BARCELONA – Spain’s government is scrambling to manage the steady stream of migrants to its Canary Islands from West Africa by opening a second holding camp, officials said Wednesday, as political tensions rise in the Atlantic archipelago.
The establishment of a second temporary migrant processing center on the island of Gran Canaria comes amid increasing criticism from local authorities and human rights groups. Officials on the ground say that they can't adequately care for the thousands of migrants who have arrived by boat in recent weeks.
Recommended Videos
Spain’s Interior Ministry said authorities relieved pressure on an overrun makeshift shelter packed with nearly 2,300 migrants on the island's southwest coast by transferring around 200 of its occupants to a second camp set up on grounds provided by the military.
A pier on the quiet southwest coast of Gran Canaria has become the center of Spain’s ongoing humanitarian crisis. Thousands of migrants who have survived the perilous journey in flimsy wooden or rubber boats have been kept on the Arguineguín pier for days on end. With the installation originally planned to shelter 400 people in Red Cross tents, many have slept on the concrete and spent hours exposed to the sun.
Officially, police can hold migrants who arrive without authorization for 72 hours, unless they need to be kept longer to complete a quarantine for testing positive for COVID-19. Municipal authorities said that 79 of those currently held on the pier had tested positive for the virus.
Humanitarian groups, however, said that various migrants they have interviewed say that they have spent longer than three days on the pier.
The new camp opening Wednesday will be able to hold 800 people in tents, according to the Interior Ministry. It has been set up at a decommissioned military ammunition dump at Barranco Seco. New arrivals, the ministry said, can be taken directly to the new camp instead of being held at the pier if needed.
The relief for the pier comes a day after 197 migrants were released from there without any provisions being made to house or feed them. That led to confusion among the migrants and residents.

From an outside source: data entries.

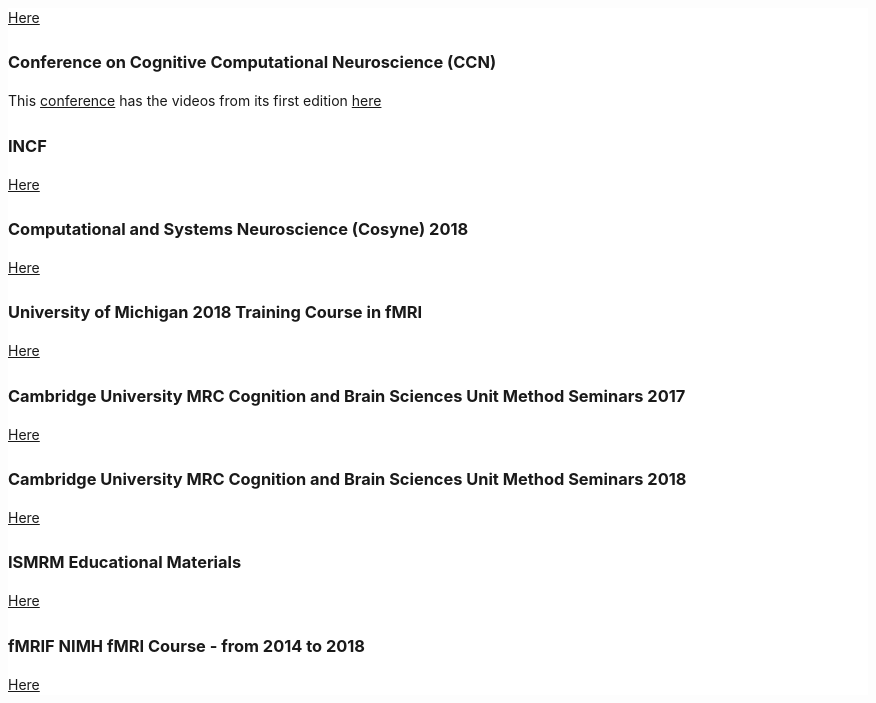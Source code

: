 [Here](https://fmrif.nimh.nih.gov/public/fmri-course/)

### Conference on Cognitive Computational Neuroscience (CCN)

This [conference](https://ccneuro.org/) has the videos from its first edition
[here](https://ccneuro.org/2017/index.html@p=602.html)

### INCF

[Here](https://www.youtube.com/channel/UC6FYCVath84rVzs99Ecfxyw)

### Computational and Systems Neuroscience (Cosyne) 2018

[Here](https://www.youtube.com/playlist?list=PL9YzmV9joj3FNsAV2S_cKxY8Ik_-YlQfu)

### University of Michigan 2018 Training Course in fMRI

[Here](http://leccap.engin.umich.edu/leccap/site/6gxqv9cf6nt2kt7dgkw)

### Cambridge University MRC Cognition and Brain Sciences Unit Method Seminars 2017

[Here](http://www.mrc-cbu.cam.ac.uk/conferences/methods-day-2017/)

### Cambridge University MRC Cognition and Brain Sciences Unit Method Seminars 2018

[Here](http://www.mrc-cbu.cam.ac.uk/conferences/methods-day-2018/)

### ISMRM Educational Materials

[Here](https://www.youtube.com/user/ISMRM/playlists)

### fMRIF NIMH fMRI Course - from 2014 to 2018

[Here](https://fmrif.nimh.nih.gov/public/fmri-course/fmri-course-summer-2014)

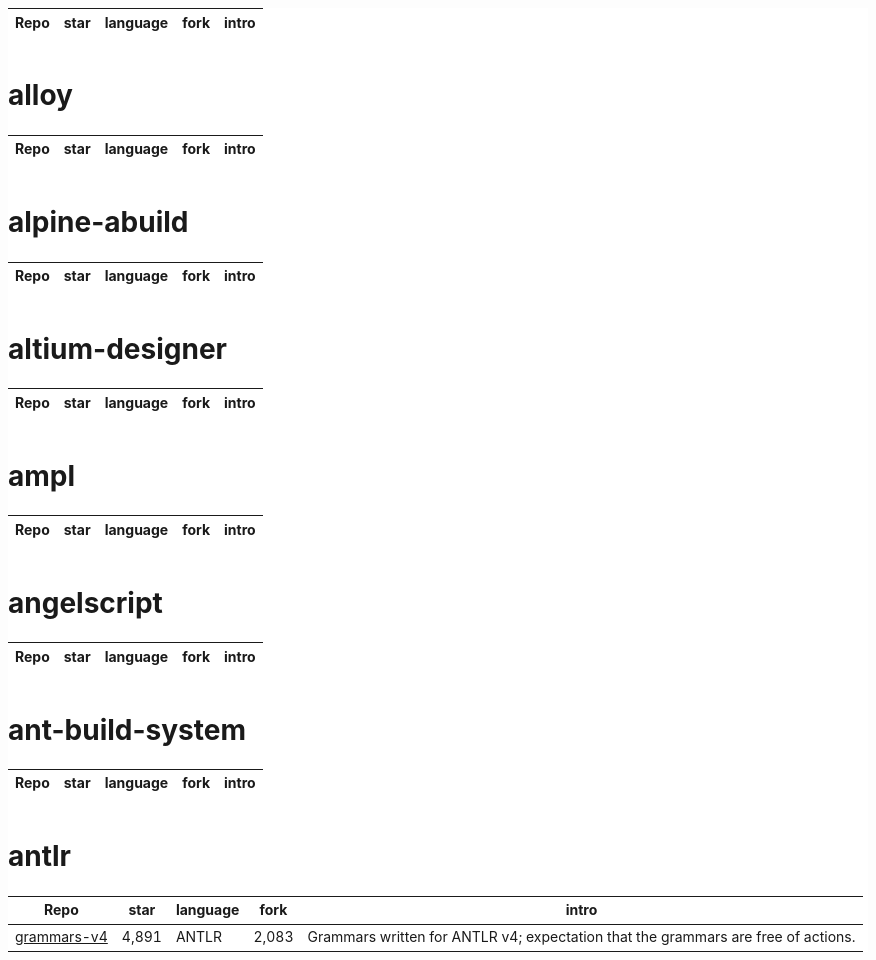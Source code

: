 Repo|star|language|fork|intro
-|-|-|-|-



# alloy

Repo|star|language|fork|intro
-|-|-|-|-



# alpine-abuild

Repo|star|language|fork|intro
-|-|-|-|-



# altium-designer

Repo|star|language|fork|intro
-|-|-|-|-



# ampl

Repo|star|language|fork|intro
-|-|-|-|-



# angelscript

Repo|star|language|fork|intro
-|-|-|-|-



# ant-build-system

Repo|star|language|fork|intro
-|-|-|-|-



# antlr

Repo|star|language|fork|intro
-|-|-|-|-
[grammars-v4](https://github.com/antlr/grammars-v4)|4,891|ANTLR|2,083|Grammars written for ANTLR v4; expectation that the grammars are free of actions.

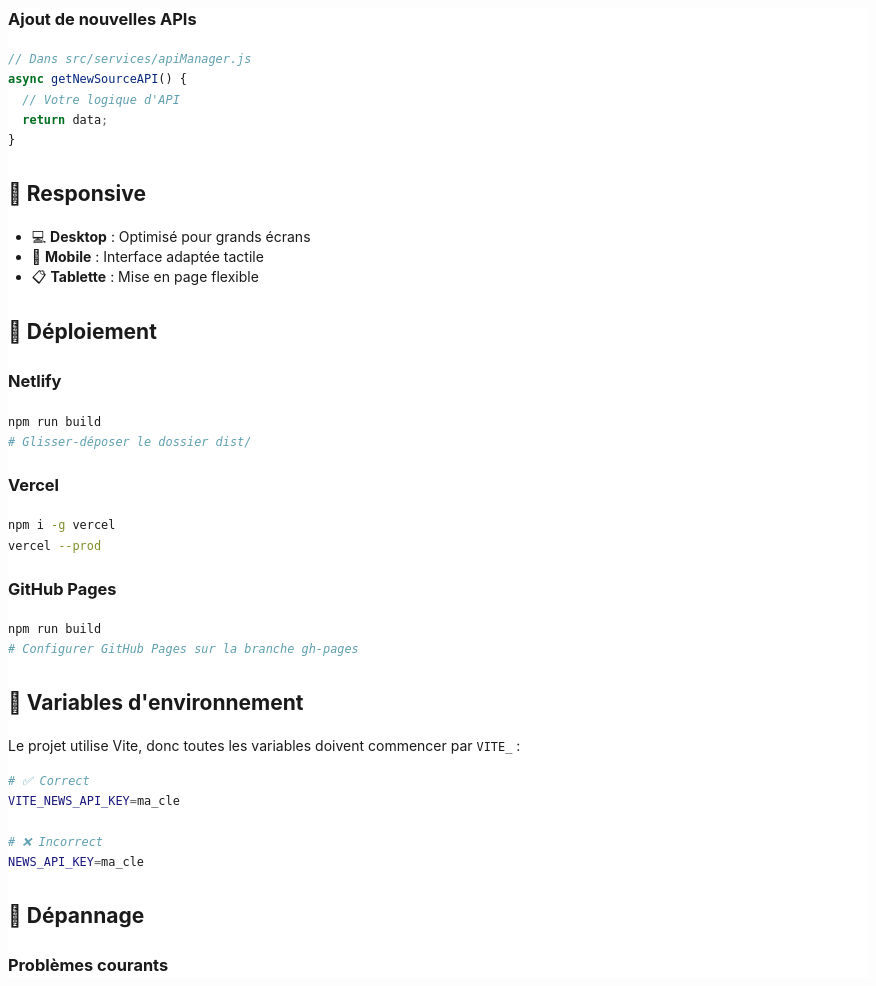 ### Ajout de nouvelles APIs
```javascript
// Dans src/services/apiManager.js
async getNewSourceAPI() {
  // Votre logique d'API
  return data;
}
```

## 📱 Responsive

- 💻 **Desktop** : Optimisé pour grands écrans
- 📱 **Mobile** : Interface adaptée tactile
- 📋 **Tablette** : Mise en page flexible

## 🚀 Déploiement

### Netlify
```bash
npm run build
# Glisser-déposer le dossier dist/
```

### Vercel
```bash
npm i -g vercel
vercel --prod
```

### GitHub Pages
```bash
npm run build
# Configurer GitHub Pages sur la branche gh-pages
```

## 🔧 Variables d'environnement

Le projet utilise Vite, donc toutes les variables doivent commencer par `VITE_` :

```bash
# ✅ Correct
VITE_NEWS_API_KEY=ma_cle

# ❌ Incorrect  
NEWS_API_KEY=ma_cle
```

## 🐛 Dépannage

### Problèmes courants
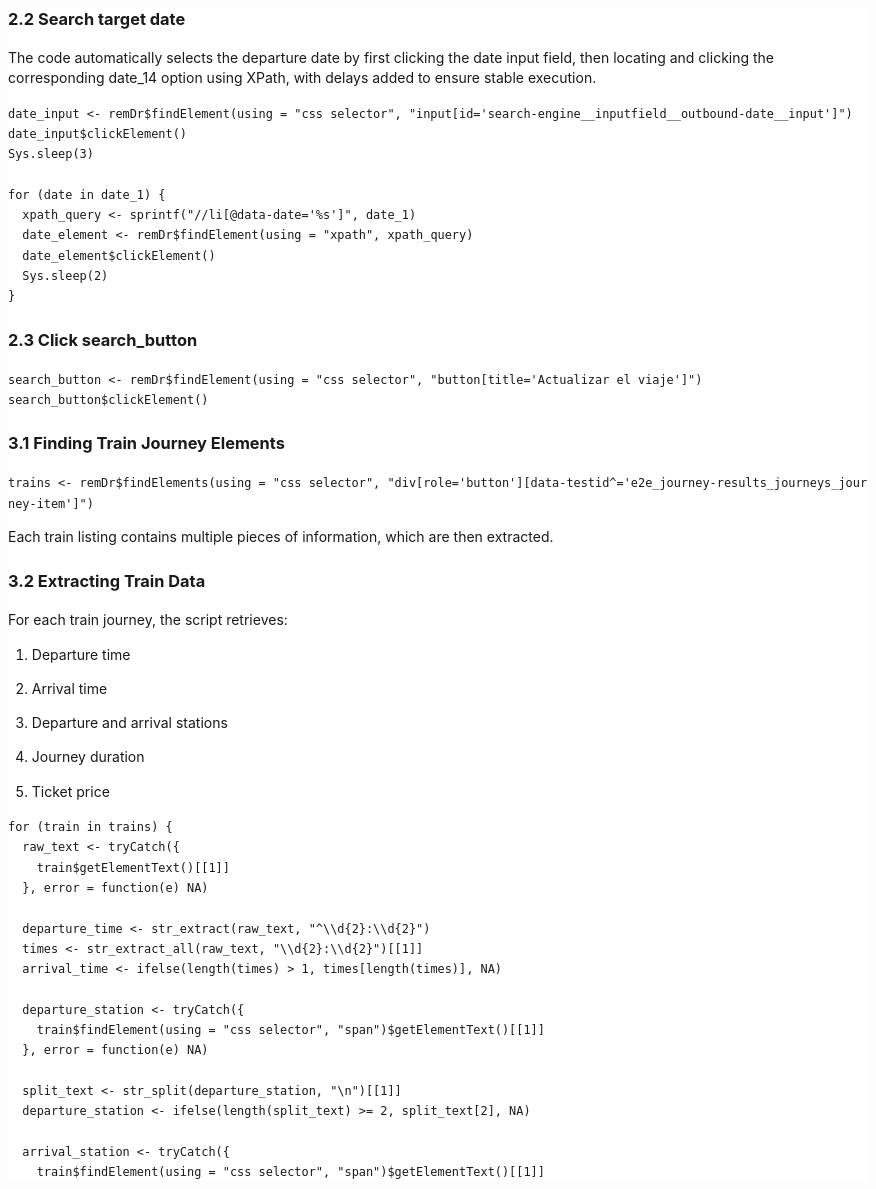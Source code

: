 ### 2.2 Search target date

The code automatically selects the departure date by first clicking the date input field, then locating and clicking the corresponding date_14 option using XPath, with delays added to ensure stable execution.

```         
date_input <- remDr$findElement(using = "css selector", "input[id='search-engine__inputfield__outbound-date__input']")
date_input$clickElement()
Sys.sleep(3)  

for (date in date_1) {
  xpath_query <- sprintf("//li[@data-date='%s']", date_1)
  date_element <- remDr$findElement(using = "xpath", xpath_query)
  date_element$clickElement()
  Sys.sleep(2)  
}
```

### 2.3 Click search_button

```         
search_button <- remDr$findElement(using = "css selector", "button[title='Actualizar el viaje']")
search_button$clickElement()
```

### 3.1 Finding Train Journey Elements

```         
trains <- remDr$findElements(using = "css selector", "div[role='button'][data-testid^='e2e_journey-results_journeys_journey-item']")
```

Each train listing contains multiple pieces of information, which are then extracted.

### 3.2 Extracting Train Data

For each train journey, the script retrieves:

1.  Departure time

2.  Arrival time

3.  Departure and arrival stations

4.  Journey duration

5.  Ticket price

```         
for (train in trains) {
  raw_text <- tryCatch({
    train$getElementText()[[1]]
  }, error = function(e) NA)

  departure_time <- str_extract(raw_text, "^\\d{2}:\\d{2}")
  times <- str_extract_all(raw_text, "\\d{2}:\\d{2}")[[1]]
  arrival_time <- ifelse(length(times) > 1, times[length(times)], NA)

  departure_station <- tryCatch({
    train$findElement(using = "css selector", "span")$getElementText()[[1]]
  }, error = function(e) NA)

  split_text <- str_split(departure_station, "\n")[[1]]
  departure_station <- ifelse(length(split_text) >= 2, split_text[2], NA)

  arrival_station <- tryCatch({
    train$findElement(using = "css selector", "span")$getElementText()[[1]]
```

Local mayor Onalia Bueno had to intervene to organize buses to take them to Las Palmas, the island’s capital city.
“We had to take control of the situation because we couldn’t have all these people wandering the streets or the island without any means,” Bueno said. “These people have the right to dignified shelter just like all those being kept in hotels.”
Normally, officials take those migrants who are released to housing provided by authorities in hotels, many of which have been left without clients because of the pandemic. A busload of 84 migrants were removed from the pier on Wednesday.
Canary lawmaker Ana Oramas told her fellow members of Spain’s Parliament that the situation was unsustainable after an influx of over 16,760 migrants to archipelago this year, a 1,000% from the same period in 2019. More than half of that total is from the last four weeks.
“The Canary Islands are a powder keg. They are a volcano waiting to explode,” Oramas told the Parliament on Wednesday.
Spanish Interior Minister Fernando Grande-Marlaska said his ministry is studying what went wrong with the release of the nearly 200 without a place to go.
But Grande-Marlaska defended his government, saying that migrant arrivals fell by 50% from 2018 to 2019, in part thanks to deals struck by Spain and the European Union with Morocco and other countries. The minister is set to travel to Morocco for another meeting with its government on Friday. Flights to repatriate some migrants have also started.
“We see the migrants who arrive, but not those who we have prevented from coming and putting their lives at risk by putting them in the hands of mafias” of human trafficking, Grande-Marlaska said.
With at least 493 deaths recorded so far this year, the route to the Canary Islands has seen proportionally more deaths per every arrival than the Central Mediterranean journey from Libya to Italy or Malta.